Jo’s face materialized over O’Shea’s shoulder. “Why?”

“This is a crime scene.”

Lincoln withdrew his phone and snapped pictures of the note and scene, then pocketed the device. He knelt and tugged a glove from the pocket of Carter’s discarded coat. Because Carter was a good agent. Always prepared. His right hand gloved, Lincoln carefully stepped through the foyer and peeled the note off the wall.

It was a diagnosis for Special Agent Carter Warren: Fear of never being good enough.

Lincoln’s legs were gonna go. Possibly also his stomach. Surely his skin, burned right off by flames. He had to get out of the path of evidence. Stumbling, he lurched for the stairs and barely saved the note, held aloft, as he collapsed gracelessly on the lower steps. He lifted his other hand, covering his mouth and muffling the strangled cry that was on the verge of breaking loose.

Jo, gloved and cautious, appeared from around the office wall and made her way over to him. “Lincoln, what’s going on?”

“He’s got him.” He held the note out to her, his hand shaking much like Carter’s had earlier in the library. She took the note from him, cursing, and as Lincoln clasped his hands in front of him, sunlight streamed in through the glass transom above the door, reflecting off the braided silver of his ring and momentarily blinding him. And opening his eyes, all the way. One of a pair that Carter had picked out, for them. This was very real. He stared up at Jo and Mark and let the threatening tears fall. “Dr. Fear has my husband.”

Eighteen

Rapid-fire keystrokes and mumbled voices penetrated the fog that had settled over Lincoln since last night, that had grown heavier as hopelessness had ballooned by the hour.

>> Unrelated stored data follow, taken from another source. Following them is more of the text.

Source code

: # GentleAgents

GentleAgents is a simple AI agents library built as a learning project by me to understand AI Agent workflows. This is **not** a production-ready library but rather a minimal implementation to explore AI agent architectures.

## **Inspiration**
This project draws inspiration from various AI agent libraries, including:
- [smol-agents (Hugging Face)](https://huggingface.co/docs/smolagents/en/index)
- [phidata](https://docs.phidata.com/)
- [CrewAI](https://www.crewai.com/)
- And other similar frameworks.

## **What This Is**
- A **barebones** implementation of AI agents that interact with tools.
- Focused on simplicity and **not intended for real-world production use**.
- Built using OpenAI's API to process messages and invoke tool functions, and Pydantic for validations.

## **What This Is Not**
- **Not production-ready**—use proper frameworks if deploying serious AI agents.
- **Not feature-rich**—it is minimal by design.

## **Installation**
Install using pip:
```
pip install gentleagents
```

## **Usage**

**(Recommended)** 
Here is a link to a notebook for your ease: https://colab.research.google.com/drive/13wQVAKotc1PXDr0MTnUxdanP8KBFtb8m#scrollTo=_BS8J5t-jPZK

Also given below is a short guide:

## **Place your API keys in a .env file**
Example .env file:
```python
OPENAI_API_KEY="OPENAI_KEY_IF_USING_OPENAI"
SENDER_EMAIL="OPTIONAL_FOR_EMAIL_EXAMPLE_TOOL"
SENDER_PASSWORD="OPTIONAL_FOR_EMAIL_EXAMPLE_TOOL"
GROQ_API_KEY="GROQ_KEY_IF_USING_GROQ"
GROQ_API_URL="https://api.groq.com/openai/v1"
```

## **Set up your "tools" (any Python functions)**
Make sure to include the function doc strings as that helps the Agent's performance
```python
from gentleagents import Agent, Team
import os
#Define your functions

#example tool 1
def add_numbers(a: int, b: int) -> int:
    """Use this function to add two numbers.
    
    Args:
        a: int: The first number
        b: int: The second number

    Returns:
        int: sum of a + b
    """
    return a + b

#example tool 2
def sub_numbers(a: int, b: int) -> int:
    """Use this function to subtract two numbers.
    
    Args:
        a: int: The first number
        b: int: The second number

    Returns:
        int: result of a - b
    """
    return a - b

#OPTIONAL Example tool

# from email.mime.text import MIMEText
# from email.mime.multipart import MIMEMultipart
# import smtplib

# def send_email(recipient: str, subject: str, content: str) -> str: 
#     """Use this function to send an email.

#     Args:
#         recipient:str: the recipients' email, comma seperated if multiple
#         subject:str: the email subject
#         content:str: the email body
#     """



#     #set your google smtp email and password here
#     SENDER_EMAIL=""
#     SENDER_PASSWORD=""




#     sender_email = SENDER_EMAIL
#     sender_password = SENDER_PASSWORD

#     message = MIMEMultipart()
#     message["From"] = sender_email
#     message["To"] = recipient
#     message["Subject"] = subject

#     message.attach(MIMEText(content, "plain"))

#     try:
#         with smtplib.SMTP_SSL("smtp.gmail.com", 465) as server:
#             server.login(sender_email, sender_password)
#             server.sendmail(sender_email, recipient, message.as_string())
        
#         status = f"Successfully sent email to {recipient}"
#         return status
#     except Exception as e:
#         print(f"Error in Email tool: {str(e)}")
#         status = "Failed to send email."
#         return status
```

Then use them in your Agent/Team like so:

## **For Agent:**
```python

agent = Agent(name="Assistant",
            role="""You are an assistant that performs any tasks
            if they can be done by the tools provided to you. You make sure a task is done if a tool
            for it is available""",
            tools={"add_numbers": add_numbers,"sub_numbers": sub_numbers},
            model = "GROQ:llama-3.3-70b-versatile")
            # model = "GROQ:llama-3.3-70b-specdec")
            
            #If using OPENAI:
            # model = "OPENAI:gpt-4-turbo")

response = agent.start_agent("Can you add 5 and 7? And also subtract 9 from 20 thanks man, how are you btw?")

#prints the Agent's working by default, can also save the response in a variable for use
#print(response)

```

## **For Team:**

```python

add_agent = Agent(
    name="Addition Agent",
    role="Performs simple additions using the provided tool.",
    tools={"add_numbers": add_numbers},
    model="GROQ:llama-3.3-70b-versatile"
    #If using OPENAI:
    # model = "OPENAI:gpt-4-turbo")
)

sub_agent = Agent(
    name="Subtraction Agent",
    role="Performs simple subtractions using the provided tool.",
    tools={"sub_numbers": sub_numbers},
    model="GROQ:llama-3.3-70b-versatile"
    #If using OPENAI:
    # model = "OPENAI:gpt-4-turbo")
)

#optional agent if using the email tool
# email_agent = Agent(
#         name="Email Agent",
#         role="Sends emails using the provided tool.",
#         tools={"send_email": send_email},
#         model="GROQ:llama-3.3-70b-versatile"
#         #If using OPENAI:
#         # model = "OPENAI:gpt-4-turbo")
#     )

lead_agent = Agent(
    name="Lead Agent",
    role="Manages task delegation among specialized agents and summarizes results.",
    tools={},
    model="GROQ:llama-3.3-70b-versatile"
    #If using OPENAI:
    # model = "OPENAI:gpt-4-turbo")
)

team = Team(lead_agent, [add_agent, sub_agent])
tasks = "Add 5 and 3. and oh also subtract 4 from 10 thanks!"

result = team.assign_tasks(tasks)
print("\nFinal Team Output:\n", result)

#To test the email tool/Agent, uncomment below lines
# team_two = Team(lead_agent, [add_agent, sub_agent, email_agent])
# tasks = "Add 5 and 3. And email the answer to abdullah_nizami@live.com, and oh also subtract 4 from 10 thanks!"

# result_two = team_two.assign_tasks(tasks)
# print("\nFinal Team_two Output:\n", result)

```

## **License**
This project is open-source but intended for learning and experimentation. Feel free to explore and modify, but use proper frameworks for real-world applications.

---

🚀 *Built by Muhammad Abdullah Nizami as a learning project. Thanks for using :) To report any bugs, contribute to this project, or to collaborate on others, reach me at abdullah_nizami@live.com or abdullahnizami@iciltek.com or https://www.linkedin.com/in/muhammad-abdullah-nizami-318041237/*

After calling in to Beverley and Kirk and finding Carter’s phone stashed in Lincoln’s guitar case of all places, they’d left the house for ERT to process—a crime scene now—and retreated to their temporary command at the hospital. Lincoln hadn’t wanted to be there, hadn’t wanted to be at the library or lab either. By two in the morning, his snapping and pacing had led Jo to threaten him with handcuffs if he “didn’t sit his scrawny ass down in a chair and sleep for an hour.” Judging by the crusties he was fighting to open his eyes, he’d been out for more than just one. He shifted in the chair, vaguely aware of the other agents moving around him, more aware of the one who was missing. He forced his eyelids open, blinking rapidly to clear the fog. Jo stood across the room next to O’Shea, who was breathing down the neck of some poor agent behind a computer.

“What time is it?” he asked, and half a dozen pairs of eyes swung to him.

“Almost six,” O’Shea answered.

Jo picked something up off the desk—coffee, thank fuck—and brought it over to him. The bitter taste sent fresh misery tumbling through him, missing Carter’s perfectly brewed coffee from home, missing the biscuits and muffins that Carter brought him with Ginger’s bitter coffee.

“Any news?” he asked.

“ERT finished up around three.”

“Anything? Gray hairs? DNA on the mug?”

She shook her head. “Nothing on the mug. Just dark brown for the hair.”

“Probably Carter’s. Fuck.” He gulped another swallow and slumped in the chair. He wanted to rocket out of it, but if he did that, he’d start pacing afresh, and Jo would threaten to handcuff him again.

“We’re testing to be sure,” she said.

“And the phone?”

“Cyber’s about to crack it.” She tilted her head toward where O’Shea now knelt beside Agent Reyes at the computer. “Or maybe she already did.” Jo stretched out a hand for Lincoln. “Upsy-daisy.”

He slid his hand into hers and let her haul him up, back to the world of the living. “Did you bring in Larry?”

Beverley had made that call; Lincoln had agreed. Larry was their prime suspect. An agent’s life—Carter’s life—was on the line, as well as Barry’s and Trudy’s. Lincoln would do anything to get them all back alive.

“We can’t find him.”

“Which means Carter was right.” He’d disappeared hours after confronting Larry. That couldn’t be ignored, couldn’t be a coincidence.

“I can see it all, the way you laid out the evidence, but I’m not sure I buy it.”

“The way Carter laid it out to me.” Carter had put it together, and Lincoln hadn’t listened. As much as Carter had been trying to find evidence to prove his case, Lincoln had been unconsciously looking for evidence to disprove him. “And you said he fit the profile.”